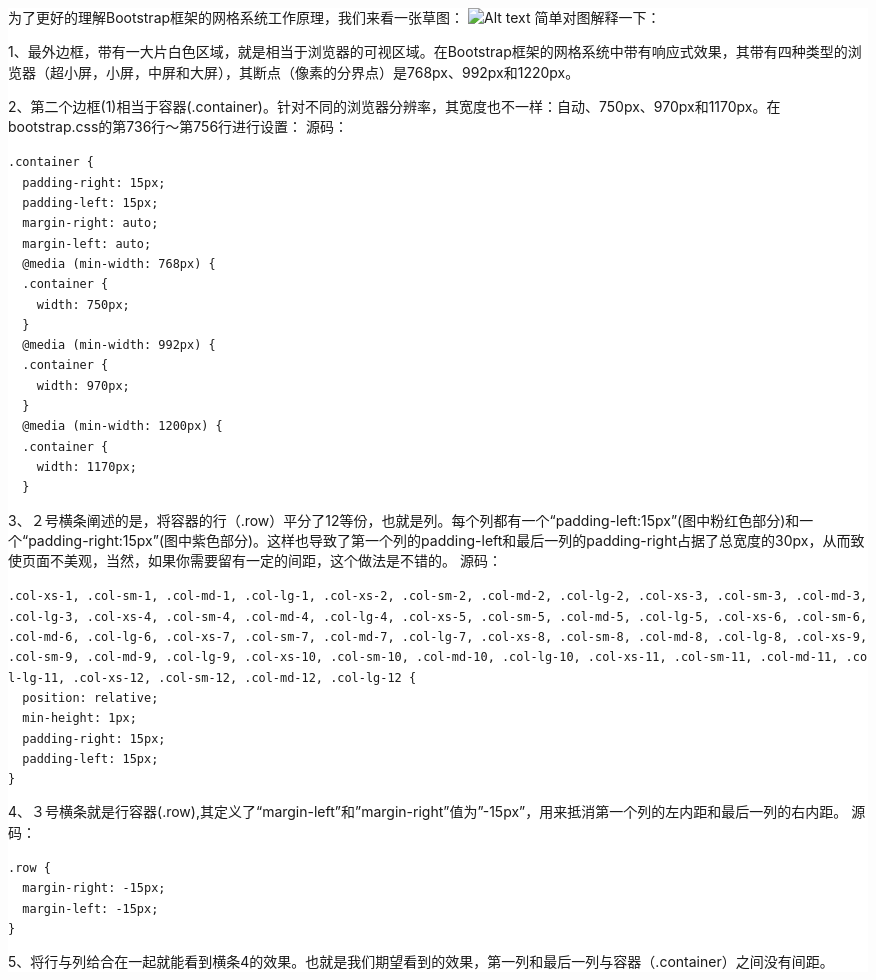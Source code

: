 为了更好的理解Bootstrap框架的网格系统工作原理，我们来看一张草图：
![Alt text](http://img.mukewang.com/53b0f9c000018b9305540282.jpg)
简单对图解释一下：

1、最外边框，带有一大片白色区域，就是相当于浏览器的可视区域。在Bootstrap框架的网格系统中带有响应式效果，其带有四种类型的浏览器（超小屏，小屏，中屏和大屏），其断点（像素的分界点）是768px、992px和1220px。

2、第二个边框(1)相当于容器(.container)。针对不同的浏览器分辨率，其宽度也不一样：自动、750px、970px和1170px。在bootstrap.css的第736行～第756行进行设置：
源码：
```
.container {
  padding-right: 15px;
  padding-left: 15px;
  margin-right: auto;
  margin-left: auto;
  @media (min-width: 768px) {
  .container {
    width: 750px;
  }
  @media (min-width: 992px) {
  .container {
    width: 970px;
  }
  @media (min-width: 1200px) {
  .container {
    width: 1170px;
  }
  ```
  3、２号横条阐述的是，将容器的行（.row）平分了12等份，也就是列。每个列都有一个“padding-left:15px”(图中粉红色部分)和一个“padding-right:15px”(图中紫色部分)。这样也导致了第一个列的padding-left和最后一列的padding-right占据了总宽度的30px，从而致使页面不美观，当然，如果你需要留有一定的间距，这个做法是不错的。
源码：
```
.col-xs-1, .col-sm-1, .col-md-1, .col-lg-1, .col-xs-2, .col-sm-2, .col-md-2, .col-lg-2, .col-xs-3, .col-sm-3, .col-md-3, .col-lg-3, .col-xs-4, .col-sm-4, .col-md-4, .col-lg-4, .col-xs-5, .col-sm-5, .col-md-5, .col-lg-5, .col-xs-6, .col-sm-6, .col-md-6, .col-lg-6, .col-xs-7, .col-sm-7, .col-md-7, .col-lg-7, .col-xs-8, .col-sm-8, .col-md-8, .col-lg-8, .col-xs-9, .col-sm-9, .col-md-9, .col-lg-9, .col-xs-10, .col-sm-10, .col-md-10, .col-lg-10, .col-xs-11, .col-sm-11, .col-md-11, .col-lg-11, .col-xs-12, .col-sm-12, .col-md-12, .col-lg-12 {
  position: relative;
  min-height: 1px;
  padding-right: 15px;
  padding-left: 15px;
}
```
4、３号横条就是行容器(.row),其定义了“margin-left”和”margin-right”值为”-15px”，用来抵消第一个列的左内距和最后一列的右内距。
源码：
```
.row {
  margin-right: -15px;
  margin-left: -15px;
}
```
5、将行与列给合在一起就能看到横条4的效果。也就是我们期望看到的效果，第一列和最后一列与容器（.container）之间没有间距。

- - -

EXERCISE:
Where a line contains the word "width", copy that line from the listing above.

RESPONSE:
  @media (min-width: 768px) {
    width: 750px;
  @media (min-width: 992px) {
    width: 970px;
  @media (min-width: 1200px) {
    width: 1170px;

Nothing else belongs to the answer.